Ode to Chopsticks as TUI

Activity theory seeks to understand the unity of consciousness and activity. It is a social theory of human consciousness, construing conscious as the product of an individual’s interactions with people and artifacts in the context of everyday practical activity. (pg 8)

As one of the simplest forms of existing tools (straight lines in the form of sticks) chopsticks stand proof of the imagination of the user to make use of “technology,” whose linguistic origin stems from Greek “techne” – meaning “art, skill, cunning of hand.” They have a physicality to them that extends the most basic existing tool of us — our hands.

Admittedly, chopsticks are not the most intuitive interface to learn.
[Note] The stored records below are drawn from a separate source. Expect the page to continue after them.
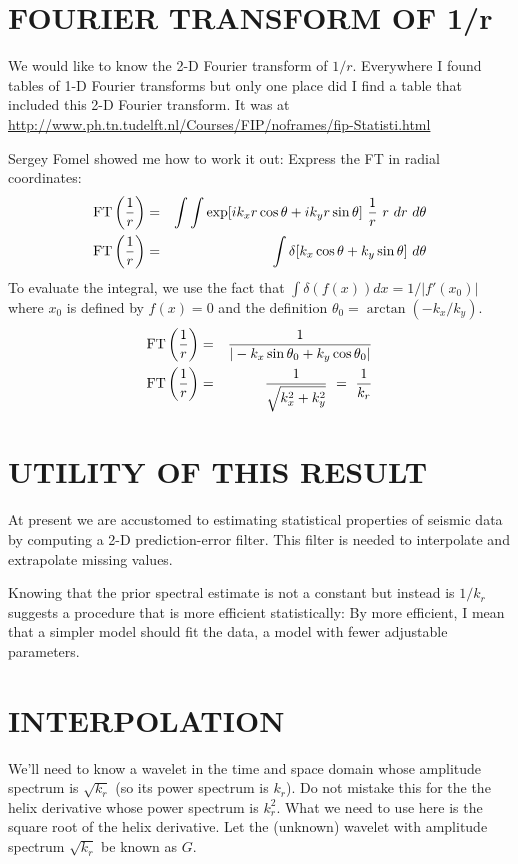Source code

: \section{FOURIER TRANSFORM OF 1/r}
We would like to know the 2-D Fourier transform
of $1/r$.
Everywhere I found tables of 1-D Fourier transforms but only
one place did I find a table that included this 2-D Fourier transform.
It was at
        \url{http://www.ph.tn.tudelft.nl/Courses/FIP/noframes/fip-Statisti.html}
\par
Sergey Fomel showed me how to work it out:
Express the FT in radial coordinates:
\def\FT{{\rm FT}\left({1\over r}\right)}
\begin{eqnarray}
\FT &=& \int \int \exp[i k_x r \cos\theta + i k_y r \sin\theta]\
        {1\over r}\ r \ dr \ d\theta   \\
\FT &=& \int \delta[k_x \cos\theta + k_y \sin\theta]\ d\theta
\end{eqnarray}
        To evaluate the integral, we use the fact that
        $\int\delta(f(x))dx = 1/|f'(x_0)|$ where $x_0$ is defined by $f(x)=0$
        and the definition
        $ \theta_0 =\arctan (-k_x/k_y)$.
\begin{eqnarray}
\FT &=&
{1\over |-k_x \sin\theta_0 + k_y \cos\theta_0|}
\\
\FT &=&
{1\over\sqrt{k_x^2 + k_y^2}} \ =\  {1\over k_r} 
\end{eqnarray}





\section{UTILITY OF THIS RESULT}
At present we are accustomed to estimating
statistical properties of seismic data
by computing a 2-D prediction-error filter.
This filter is needed to interpolate and extrapolate missing values.

\par
Knowing that the prior spectral estimate is not a constant
but instead is $1/k_r$ suggests a procedure
that is
more efficient
statistically:
By more efficient,
I mean that a simpler model should fit the data,
a model with fewer adjustable parameters.

\section{INTERPOLATION}
\par
We'll need to know a wavelet in the time and space domain
whose amplitude spectrum is
$\sqrt{k_r}$
(so its power spectrum is $k_r$).
Do not mistake this for the the helix derivative \cite[]{geofizhelix}
whose power spectrum is $k_r^2$.
What we need to use here is the square root of the helix derivative.
Let the (unknown) wavelet with 
amplitude spectrum
$\sqrt{k_r}$
be known as $G$.


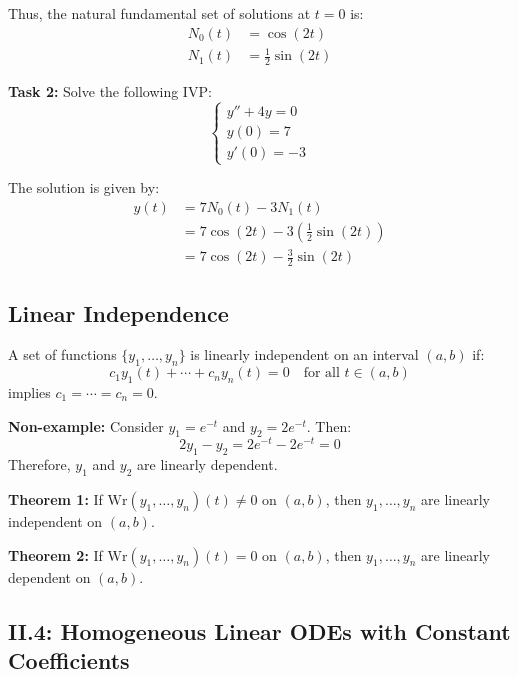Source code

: \documentclass{article}
\begin{document}
Thus, the natural fundamental set of solutions at $t=0$ is:
\begin{align*}
N_0(t) &= \cos(2t) \\
N_1(t) &= \frac{1}{2}\sin(2t)
\end{align*}

\textbf{Task 2:} Solve the following IVP:
\begin{equation*}
\begin{cases}
y''+4y = 0 \\
y(0) = 7 \\
y'(0) = -3
\end{cases}
\end{equation*}

The solution is given by:
\begin{align*}
y(t) &= 7N_0(t) - 3N_1(t) \\
&= 7\cos(2t) - 3\left(\frac{1}{2}\sin(2t)\right) \\
&= 7\cos(2t) - \frac{3}{2}\sin(2t)
\end{align*}

\subsection*{Linear Independence}

A set of functions $\{y_1, \ldots, y_n\}$ is linearly independent on an interval $(a,b)$ if:
\begin{equation*}
c_1y_1(t) + \cdots + c_ny_n(t) = 0 \quad \text{for all } t \in (a,b)
\end{equation*}
implies $c_1 = \cdots = c_n = 0$.

\textbf{Non-example:} Consider $y_1 = e^{-t}$ and $y_2 = 2e^{-t}$. Then:
\begin{equation*}
2y_1 - y_2 = 2e^{-t} - 2e^{-t} = 0
\end{equation*}
Therefore, $y_1$ and $y_2$ are linearly dependent.

\textbf{Theorem 1:} If $\text{Wr}(y_1, \ldots, y_n)(t) \neq 0$ on $(a,b)$, then $y_1, \ldots, y_n$ are linearly independent on $(a,b)$.

\textbf{Theorem 2:} If $\text{Wr}(y_1, \ldots, y_n)(t) = 0$ on $(a,b)$, then $y_1, \ldots, y_n$ are linearly dependent on $(a,b)$.

\subsection*{II.4: Homogeneous Linear ODEs with Constant Coefficients}
\end{document}

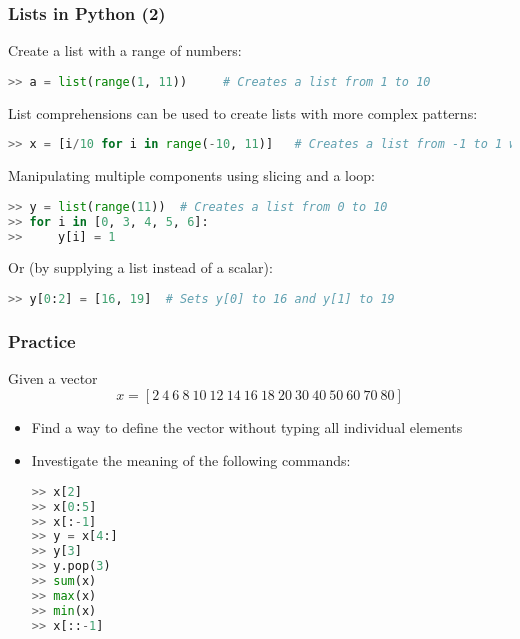  \begin{frame}[fragile]
   \frametitle{Lists in Python (2)}
   Create a list with a range of numbers:
   \begin{lstlisting}[language=Python,numbers=none]
>> a = list(range(1, 11))     # Creates a list from 1 to 10
   \end{lstlisting}\pause
   List comprehensions can be used to create lists with more complex patterns:
   \begin{lstlisting}[language=Python,numbers=none]
>> x = [i/10 for i in range(-10, 11)]   # Creates a list from -1 to 1 with a step of 0.1
   \end{lstlisting}\pause
   Manipulating multiple components using slicing and a loop:
   \begin{lstlisting}[language=Python,numbers=none]
>> y = list(range(11))  # Creates a list from 0 to 10
>> for i in [0, 3, 4, 5, 6]: 
>>     y[i] = 1
   \end{lstlisting}\pause
   Or (by supplying a list instead of a scalar):
   \begin{lstlisting}[language=Python,numbers=none]
>> y[0:2] = [16, 19]  # Sets y[0] to 16 and y[1] to 19
   \end{lstlisting}
 \end{frame}
 

\begin{frame}[fragile]
 \frametitle{Practice}
 Given a vector 
 \[ 
    x = \left[2 \ 4 \ 6 \ 8 \ 10 \ 12 \ 14 \ 16 \ 18 \ 20 \ 30 \ 40 \ 50 \ 60 \ 70 \ 80 \right]
 \]
 \begin{itemize}
  \item Find a way to define the vector without typing all individual elements\pause
  \item Investigate the meaning of the following commands:
  \begin{lstlisting}[language=Python, numbers=none]
>> x[2]            
>> x[0:5]          
>> x[:-1]          
>> y = x[4:]       
>> y[3]            
>> y.pop(3)      
>> sum(x)    
>> max(x)       
>> min(x) 
>> x[::-1]       
    \end{lstlisting}    
 \end{itemize}
\end{frame}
I have been using them for as far back as I can retain memories — but I have watched those for whom chopsticks are not an integral fabric of their culture struggle with them initially. However, once integrated to the contours of the hand, they become a seamless extension, empowering me, stretching the limits of what I would have been able to accomplish on my own. They can be incredibly precise (picking fishbones from my rice); reach further than the tips of my fingers (spearing the last bun on the other side of the table before it gets snatched up in the time it takes for the rotating tray to get to me); pick up things that are otherwise too hot or too cold for my skin to handle (liberating carbonized sugar clumps from the toaster). Not to be left behind in the picking-up department, they can also be used for severing, i.e. noodles (although that’s kind of an advanced user technique).
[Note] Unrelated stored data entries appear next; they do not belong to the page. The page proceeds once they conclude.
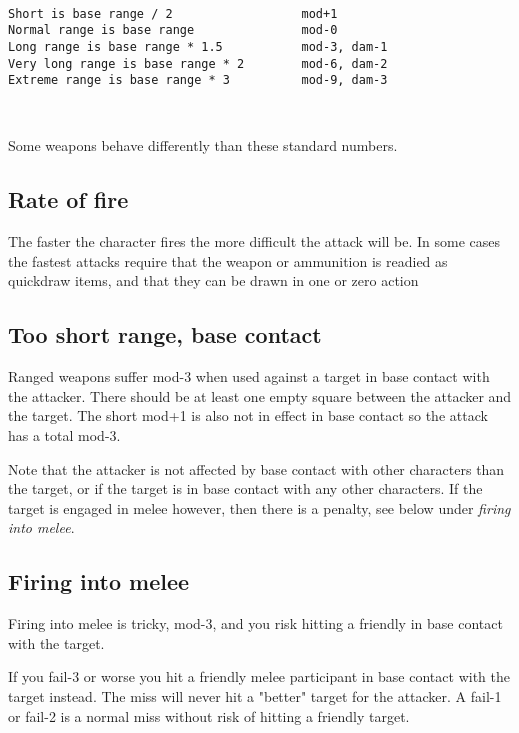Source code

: \

\small \begin{verbatim}
Short is base range / 2                  mod+1
Normal range is base range               mod-0
Long range is base range * 1.5           mod-3, dam-1
Very long range is base range * 2        mod-6, dam-2
Extreme range is base range * 3          mod-9, dam-3
\end{verbatim} \normalsize

\

\noindent Some weapons behave differently than these standard numbers.


\subsection*{Rate of fire}
The faster the character fires the more difficult the attack will be. In some cases the fastest attacks require that the weapon or ammunition is readied as quickdraw items, and that they can be drawn in one or zero action


\subsection*{Too short range, base contact}
Ranged weapons suffer mod-3 when used against a target in base contact with the attacker. There should be at least one empty square between the attacker and the target. The short mod+1 is also not in effect in base contact so the attack has a total mod-3.

Note that the attacker is not affected by base contact with other characters than the target, or if the target is in base contact with any other characters. If the target is engaged in melee however, then there is a penalty, see below under \emph{firing into melee}.


\subsection*{Firing into melee}
Firing into melee is tricky, mod-3, and you risk hitting a friendly in base contact with the target.

If you fail-3 or worse you hit a friendly melee participant in base contact with the target instead. The miss will never hit a "better" target for the attacker. A fail-1 or fail-2 is a normal miss without risk of hitting a friendly target.

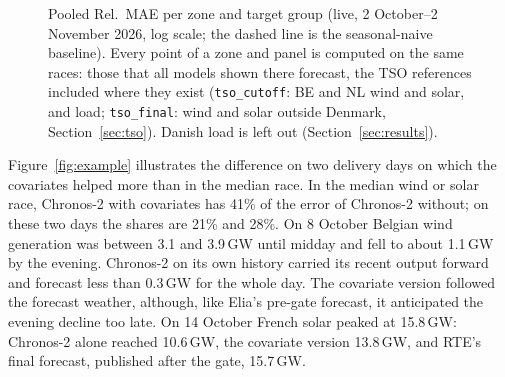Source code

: \documentclass[11pt,a4paper]{article}
\newcommand{\m}[1]{\texttt{#1}}
\begin{document}
\begin{figure}[!htb]
\caption{Pooled Rel.\ MAE per zone and target group (live, 2 October--2 November 2026, log scale; the dashed line is the
seasonal-naive baseline). Every point of a zone and panel is computed on the same races: those that all models shown
there forecast, the TSO references included where they exist (\m{tso\_cutoff}: BE and NL wind and solar, and load;
\m{tso\_final}: wind and solar outside Denmark, Section~\ref{sec:tso}). Danish load is left out (Section~\ref{sec:results}).}
\label{fig:zones}
\end{figure}

Figure~\ref{fig:example} illustrates the difference on two delivery days on which the covariates helped more than in
the median race. In the median wind or solar race, Chronos-2 with covariates has 41\% of the error of Chronos-2
without; on these two days the shares are 21\% and 28\%. On 8 October Belgian wind generation was between 3.1 and
3.9\,GW until midday and fell to about 1.1\,GW by the evening. Chronos-2 on its own history carried its recent output
forward and forecast less than 0.3\,GW for the whole day. The covariate version followed the forecast
weather, although, like Elia's pre-gate forecast, it anticipated the evening decline too late. On 14 October French solar peaked at 15.8\,GW: Chronos-2 alone reached
10.6\,GW, the covariate version 13.8\,GW, and RTE's final forecast, published after the gate, 15.7\,GW.
\end{document}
I use them so habitually that I use them without thinking. I find myself sometimes picking up things that are not food with my chopsticks just because it is more convenient to do so. Rather than having to put the chopsticks down, use my hands to pick them up, move it to wherever I needed it, and then picking up my chopsticks again for my food it was just so much more efficient to simply use them. (Of course, I get yelled at by my mother, but that’s a whole another ballpark having to do with social etiquette and conditioning.) However, the interesting thing about this familiarity with the usage of chopsticks is that the knowledge of this interface becomes a system that can be applied to solving situations beyond food picking. I have found myself at parks where I had accidentally tossed an important receipt in the public trash basket too deep for my hands to reach. Also needing to be taken into account are sanitation precautions (you never know what else is discarded in a park) and a certain degree of pungent aroma. I found two broken tree branches of needed length, applied the chopsticks interface to them and managed to neatly retrieve said receipt. 
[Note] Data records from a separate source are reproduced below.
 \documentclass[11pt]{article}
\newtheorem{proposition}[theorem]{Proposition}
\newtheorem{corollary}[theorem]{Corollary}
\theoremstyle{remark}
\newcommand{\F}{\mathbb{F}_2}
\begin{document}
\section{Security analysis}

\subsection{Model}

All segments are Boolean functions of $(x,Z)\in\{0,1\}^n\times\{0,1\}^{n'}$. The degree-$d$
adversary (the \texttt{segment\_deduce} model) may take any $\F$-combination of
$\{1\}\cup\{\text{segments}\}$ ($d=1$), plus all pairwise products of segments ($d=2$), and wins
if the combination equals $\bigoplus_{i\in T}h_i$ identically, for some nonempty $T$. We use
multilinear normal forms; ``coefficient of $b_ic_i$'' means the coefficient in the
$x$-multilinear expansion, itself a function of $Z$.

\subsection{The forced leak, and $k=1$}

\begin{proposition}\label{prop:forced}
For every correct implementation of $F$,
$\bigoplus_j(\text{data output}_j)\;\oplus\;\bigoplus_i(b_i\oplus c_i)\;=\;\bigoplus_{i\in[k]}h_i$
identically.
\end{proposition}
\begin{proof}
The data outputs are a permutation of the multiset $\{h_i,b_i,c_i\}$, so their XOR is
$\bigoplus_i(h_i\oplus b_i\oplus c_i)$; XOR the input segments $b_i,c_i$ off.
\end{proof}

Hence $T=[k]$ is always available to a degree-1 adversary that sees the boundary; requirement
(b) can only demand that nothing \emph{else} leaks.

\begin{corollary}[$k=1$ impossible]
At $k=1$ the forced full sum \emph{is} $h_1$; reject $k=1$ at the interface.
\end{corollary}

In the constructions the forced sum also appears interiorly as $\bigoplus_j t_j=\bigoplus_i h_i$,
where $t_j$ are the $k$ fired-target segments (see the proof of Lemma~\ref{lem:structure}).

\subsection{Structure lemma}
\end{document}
Beyond their usefulness as purely utilitarian objects, they also serve a certain social function. For Chinese eating functions, it’s a mark of politeness to place portions in other people’s plate from the communal dish. (This being a custom that could potentially ruffle some cross-cultural feathers, proceed with caution.) In any case, when done properly and everyone understands the custom, the chopsticks take on the role as vessel of social interaction showing that you are aware of and care for the well-being of your guests and fellow diners. In some Chinese regions, chopsticks carry a funereal purpose in the transport of cremated remains of an individual to final resting vessel by relatives.

Despite its humble appearance and form, the chopsticks are truly an example of a tool and interface that is integrated into a user’s daily life, as well as serving functions of social and spiritual nature.